DATA SUPPLIED:
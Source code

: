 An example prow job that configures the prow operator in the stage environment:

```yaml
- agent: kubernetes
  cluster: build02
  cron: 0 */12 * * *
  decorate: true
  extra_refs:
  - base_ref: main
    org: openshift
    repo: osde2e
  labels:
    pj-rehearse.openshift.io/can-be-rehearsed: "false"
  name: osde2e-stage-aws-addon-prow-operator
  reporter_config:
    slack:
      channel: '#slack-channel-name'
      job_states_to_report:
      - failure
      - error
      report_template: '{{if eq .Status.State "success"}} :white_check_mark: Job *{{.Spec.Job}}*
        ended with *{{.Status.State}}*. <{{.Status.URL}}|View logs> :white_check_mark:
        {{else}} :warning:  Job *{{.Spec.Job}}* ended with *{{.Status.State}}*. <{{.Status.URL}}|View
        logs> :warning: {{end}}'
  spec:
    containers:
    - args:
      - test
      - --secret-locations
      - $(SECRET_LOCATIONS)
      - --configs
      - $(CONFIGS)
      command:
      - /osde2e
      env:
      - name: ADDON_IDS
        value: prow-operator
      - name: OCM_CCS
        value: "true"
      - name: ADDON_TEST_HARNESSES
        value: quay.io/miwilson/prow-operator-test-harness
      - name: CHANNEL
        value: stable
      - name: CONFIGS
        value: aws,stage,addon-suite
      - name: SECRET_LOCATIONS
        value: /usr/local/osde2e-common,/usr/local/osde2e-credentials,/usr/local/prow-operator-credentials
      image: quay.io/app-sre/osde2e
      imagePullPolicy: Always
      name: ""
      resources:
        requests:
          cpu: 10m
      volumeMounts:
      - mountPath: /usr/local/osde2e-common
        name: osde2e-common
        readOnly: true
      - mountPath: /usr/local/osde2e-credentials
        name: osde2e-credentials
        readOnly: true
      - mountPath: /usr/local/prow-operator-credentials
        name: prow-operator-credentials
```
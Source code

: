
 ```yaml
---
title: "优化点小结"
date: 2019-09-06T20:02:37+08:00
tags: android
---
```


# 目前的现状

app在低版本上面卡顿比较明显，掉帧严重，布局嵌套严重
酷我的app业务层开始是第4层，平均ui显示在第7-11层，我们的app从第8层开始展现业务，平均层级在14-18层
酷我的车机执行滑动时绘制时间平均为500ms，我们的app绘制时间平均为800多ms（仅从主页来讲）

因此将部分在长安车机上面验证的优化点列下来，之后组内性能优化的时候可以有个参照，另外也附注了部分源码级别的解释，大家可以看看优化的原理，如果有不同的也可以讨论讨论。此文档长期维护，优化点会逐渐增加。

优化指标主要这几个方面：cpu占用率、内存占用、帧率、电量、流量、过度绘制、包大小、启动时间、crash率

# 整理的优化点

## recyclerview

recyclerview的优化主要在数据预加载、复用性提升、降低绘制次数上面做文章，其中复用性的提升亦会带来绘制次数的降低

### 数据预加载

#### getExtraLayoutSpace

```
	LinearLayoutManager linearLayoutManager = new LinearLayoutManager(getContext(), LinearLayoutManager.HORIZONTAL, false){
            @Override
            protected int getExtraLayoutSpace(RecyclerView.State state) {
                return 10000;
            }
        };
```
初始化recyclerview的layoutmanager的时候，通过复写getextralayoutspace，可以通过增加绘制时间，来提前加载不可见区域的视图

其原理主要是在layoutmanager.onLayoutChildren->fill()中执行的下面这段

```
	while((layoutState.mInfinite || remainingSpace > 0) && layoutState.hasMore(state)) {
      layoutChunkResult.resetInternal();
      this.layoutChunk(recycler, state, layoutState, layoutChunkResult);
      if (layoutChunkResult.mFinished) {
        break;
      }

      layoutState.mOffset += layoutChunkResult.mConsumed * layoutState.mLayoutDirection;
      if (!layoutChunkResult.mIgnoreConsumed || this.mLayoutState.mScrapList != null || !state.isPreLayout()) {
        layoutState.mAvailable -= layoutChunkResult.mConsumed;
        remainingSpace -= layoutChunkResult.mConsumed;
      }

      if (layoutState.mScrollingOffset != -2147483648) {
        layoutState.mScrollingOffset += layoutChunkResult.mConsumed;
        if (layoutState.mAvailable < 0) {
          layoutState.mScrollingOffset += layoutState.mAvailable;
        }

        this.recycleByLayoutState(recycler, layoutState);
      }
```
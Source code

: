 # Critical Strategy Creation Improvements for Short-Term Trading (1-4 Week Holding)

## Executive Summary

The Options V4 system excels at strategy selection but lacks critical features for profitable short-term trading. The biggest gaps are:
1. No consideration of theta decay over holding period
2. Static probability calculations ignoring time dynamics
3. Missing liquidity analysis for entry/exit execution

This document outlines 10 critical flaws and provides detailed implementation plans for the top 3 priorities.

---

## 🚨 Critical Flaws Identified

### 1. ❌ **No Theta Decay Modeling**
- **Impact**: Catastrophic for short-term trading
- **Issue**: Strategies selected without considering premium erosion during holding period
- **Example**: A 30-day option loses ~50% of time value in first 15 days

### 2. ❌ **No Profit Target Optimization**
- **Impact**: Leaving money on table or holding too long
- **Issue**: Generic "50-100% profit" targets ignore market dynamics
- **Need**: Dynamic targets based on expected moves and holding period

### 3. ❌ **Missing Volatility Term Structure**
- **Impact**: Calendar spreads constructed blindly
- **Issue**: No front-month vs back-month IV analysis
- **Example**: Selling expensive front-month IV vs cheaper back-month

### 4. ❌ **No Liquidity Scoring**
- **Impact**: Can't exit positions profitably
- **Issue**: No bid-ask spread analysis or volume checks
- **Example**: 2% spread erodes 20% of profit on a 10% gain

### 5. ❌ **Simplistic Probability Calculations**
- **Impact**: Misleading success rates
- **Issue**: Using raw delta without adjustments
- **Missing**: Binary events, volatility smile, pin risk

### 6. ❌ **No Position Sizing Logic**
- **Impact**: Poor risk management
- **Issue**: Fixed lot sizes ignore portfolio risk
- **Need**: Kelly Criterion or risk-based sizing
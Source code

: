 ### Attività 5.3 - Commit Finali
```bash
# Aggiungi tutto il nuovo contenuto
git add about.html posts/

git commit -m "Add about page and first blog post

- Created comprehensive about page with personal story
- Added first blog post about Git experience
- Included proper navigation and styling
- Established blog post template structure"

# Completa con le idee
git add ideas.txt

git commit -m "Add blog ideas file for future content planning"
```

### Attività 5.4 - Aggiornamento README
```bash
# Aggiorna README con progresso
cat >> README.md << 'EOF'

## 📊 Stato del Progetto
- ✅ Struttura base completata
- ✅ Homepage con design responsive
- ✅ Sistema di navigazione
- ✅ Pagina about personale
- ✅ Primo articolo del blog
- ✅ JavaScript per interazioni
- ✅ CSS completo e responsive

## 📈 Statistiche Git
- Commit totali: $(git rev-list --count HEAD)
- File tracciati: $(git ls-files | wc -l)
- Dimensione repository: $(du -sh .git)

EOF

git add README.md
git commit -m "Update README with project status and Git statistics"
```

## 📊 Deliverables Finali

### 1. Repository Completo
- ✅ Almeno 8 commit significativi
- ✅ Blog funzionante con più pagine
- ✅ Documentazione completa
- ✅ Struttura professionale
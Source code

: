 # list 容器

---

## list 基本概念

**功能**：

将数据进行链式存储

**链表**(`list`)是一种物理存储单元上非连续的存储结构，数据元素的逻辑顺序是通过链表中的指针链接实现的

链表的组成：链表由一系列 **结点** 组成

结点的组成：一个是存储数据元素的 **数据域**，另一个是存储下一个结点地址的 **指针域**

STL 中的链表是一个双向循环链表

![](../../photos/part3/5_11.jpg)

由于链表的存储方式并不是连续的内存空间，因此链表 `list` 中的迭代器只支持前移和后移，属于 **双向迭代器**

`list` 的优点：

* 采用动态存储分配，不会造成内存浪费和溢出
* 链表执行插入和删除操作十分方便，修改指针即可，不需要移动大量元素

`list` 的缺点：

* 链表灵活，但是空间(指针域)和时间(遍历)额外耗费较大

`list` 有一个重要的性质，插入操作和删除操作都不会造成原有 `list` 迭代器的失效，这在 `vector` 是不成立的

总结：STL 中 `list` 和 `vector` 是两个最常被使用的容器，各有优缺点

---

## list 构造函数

PROBLEM TO SOLVE: In the entries above, find every line holding the word "quay" and copy it out.

WRITTEN SOLUTION:
        value: quay.io/miwilson/prow-operator-test-harness
      image: quay.io/app-sre/osde2e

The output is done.